Ainsi, il est établi qu’avant de venir au Luxembourg, vous ainsi que votre épouse étiez détenteurs de visas de longue durée émis par la Pologne, tout comme il est établi que vous n’avez manifestement pas passé la Pologne en un jour cachés dans un camion, en tentant de justifier les photos retrouvées sur vous par le fait que vous auriez fait une petite pause de quelques minutes en Pologne et que vous en auriez alors profité pour prendre quelques photos.

En effet, au vu des photos retrouvées, datant de plusieurs jours différents, il est établi que vous avez fait du tourisme en Pologne, notamment à Varsovie, avant de vous décider de venir introduire des demandes de protection internationale au Luxembourg. Sur base de ces constats et de votre non sincérité sur ce sujet, il doit être retenu que vous vous trouviez en fait en Pologne pendant beaucoup plus de temps que vous l’avez prétendu de sorte que votre récit tournant autour de votre prétendu vécu précédant votre prétendue « fuite » de la Biélorussie doit évidemment être réfuté.

Le constat que vous ne jouez manifestement pas franc jeu avec les autorités desquelles vous souhaitez vous faire accorder une protection internationale se trouve davantage confirmé par de nombreuses autres incohérences ou contradictions ressortant de vos dires. Ainsi, il échet notamment de constater que vous vous contredisez à de nombreuses reprises quant aux prétendues manifestations auxquelles vous auriez participé. D’un côté, vous prétendez avoir pris le choix de partir en direction de l’Ukraine après que vous auriez participé en béquilles à des manifestations et que vous auriez été averti par votre ami en avril 2021 que vous risqueriez désormais d’être arrêté. De l’autre côté vous prétendez toutefois que vous n’auriez commencé à participer aux manifestations qu’après votre prétendu retour d’Ukraine. Vous vous contredisez davantage en prétendant avoir commencé à participer aux manifestations, à l’instar de votre épouse, « als die Unruhen anfingen ». Les manifestations ont toutefois commencé à secouer la Biélorussie en mai 2020.

Concernant ce prétendu départ vers l’Ukraine, on peut encore soulever que vous vous contredisez à nouveau quant à la raison de ce voyage, alors que vous prétendez donc avoir pris ce choix après avoir été averti que vous risqueriez une arrestation pour votre participation à des manifestations, mais que vous précisez tout aussi clairement que vous auriez entrepris ce voyage sans raison urgente : « Ich wollte es einfach nur probieren um zu sehen ob es klappt », dans le but de voir si vous pouviez dans le futur faire sortir du pays votre épouse de la même manière.

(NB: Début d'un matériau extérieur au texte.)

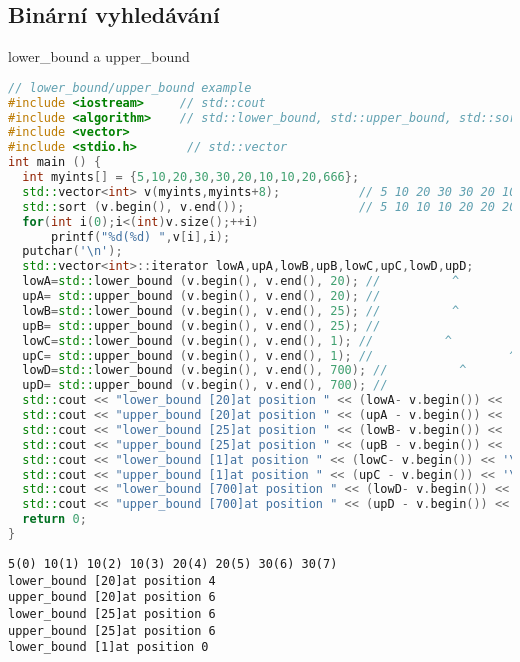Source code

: \documentclass[11pt]{article}
\begin{document}
\subsection{Binární vyhledávání}
\begin{center}
lower\_bound a upper\_bound
\end{center}
\begin{lstlisting}[language=C++]
// lower_bound/upper_bound example
#include <iostream>     // std::cout
#include <algorithm>    // std::lower_bound, std::upper_bound, std::sort
#include <vector>
#include <stdio.h>       // std::vector
int main () {
  int myints[] = {5,10,20,30,30,20,10,10,20,666};
  std::vector<int> v(myints,myints+8);           // 5 10 20 30 30 20 10 10 20 666
  std::sort (v.begin(), v.end());                // 5 10 10 10 20 20 20 30 30 666
  for(int i(0);i<(int)v.size();++i)
      printf("%d(%d) ",v[i],i);
  putchar('\n');
  std::vector<int>::iterator lowA,upA,lowB,upB,lowC,upC,lowD,upD;
  lowA=std::lower_bound (v.begin(), v.end(), 20); //          ^
  upA= std::upper_bound (v.begin(), v.end(), 20); //                   ^
  lowB=std::lower_bound (v.begin(), v.end(), 25); //          ^
  upB= std::upper_bound (v.begin(), v.end(), 25); //                   ^
  lowC=std::lower_bound (v.begin(), v.end(), 1); //          ^
  upC= std::upper_bound (v.begin(), v.end(), 1); //                   ^
  lowD=std::lower_bound (v.begin(), v.end(), 700); //          ^
  upD= std::upper_bound (v.begin(), v.end(), 700); //                   ^
  std::cout << "lower_bound [20]at position " << (lowA- v.begin()) << '\n';
  std::cout << "upper_bound [20]at position " << (upA - v.begin()) << '\n';
  std::cout << "lower_bound [25]at position " << (lowB- v.begin()) << '\n';
  std::cout << "upper_bound [25]at position " << (upB - v.begin()) << '\n';
  std::cout << "lower_bound [1]at position " << (lowC- v.begin()) << '\n';
  std::cout << "upper_bound [1]at position " << (upC - v.begin()) << '\n';
  std::cout << "lower_bound [700]at position " << (lowD- v.begin()) << '\n';
  std::cout << "upper_bound [700]at position " << (upD - v.begin()) << '\n';
  return 0;
}
\end{lstlisting}
\verb|5(0) 10(1) 10(2) 10(3) 20(4) 20(5) 30(6) 30(7)|
\\\verb|lower_bound [20]at position 4|
\\\verb|upper_bound [20]at position 6|
\\\verb|lower_bound [25]at position 6|
\\\verb|upper_bound [25]at position 6|
\\\verb|lower_bound [1]at position 0|
\end{document}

Concernant le départ de votre épouse on peut dans ce contexte encore ajouter qu’il ne fait pas de sens non plus de prétendre d’un côté qu’elle aurait été licenciée de son travail d’… et qu’elle ne pourrait plus jamais travailler dans cette branche en Biélorussie, mais de l’autre côté, qu’elle aurait connu comme toutes les personnes travaillant dans le secteur de la santé des problèmes à quitter le pays, dans le sens que les autorités voudraient les retenir parce qu’elles en auraient besoin. Pour être complet sur ce sujet, notons aussi que si vous prétendiez que votre épouse aurait perdu son travail à cause de sa participation à des manifestations, cela ne ressort pas de ses dires alors qu’elle précise avoir quitté son travail parce qu’elle n’aurait plus été apte à travailler.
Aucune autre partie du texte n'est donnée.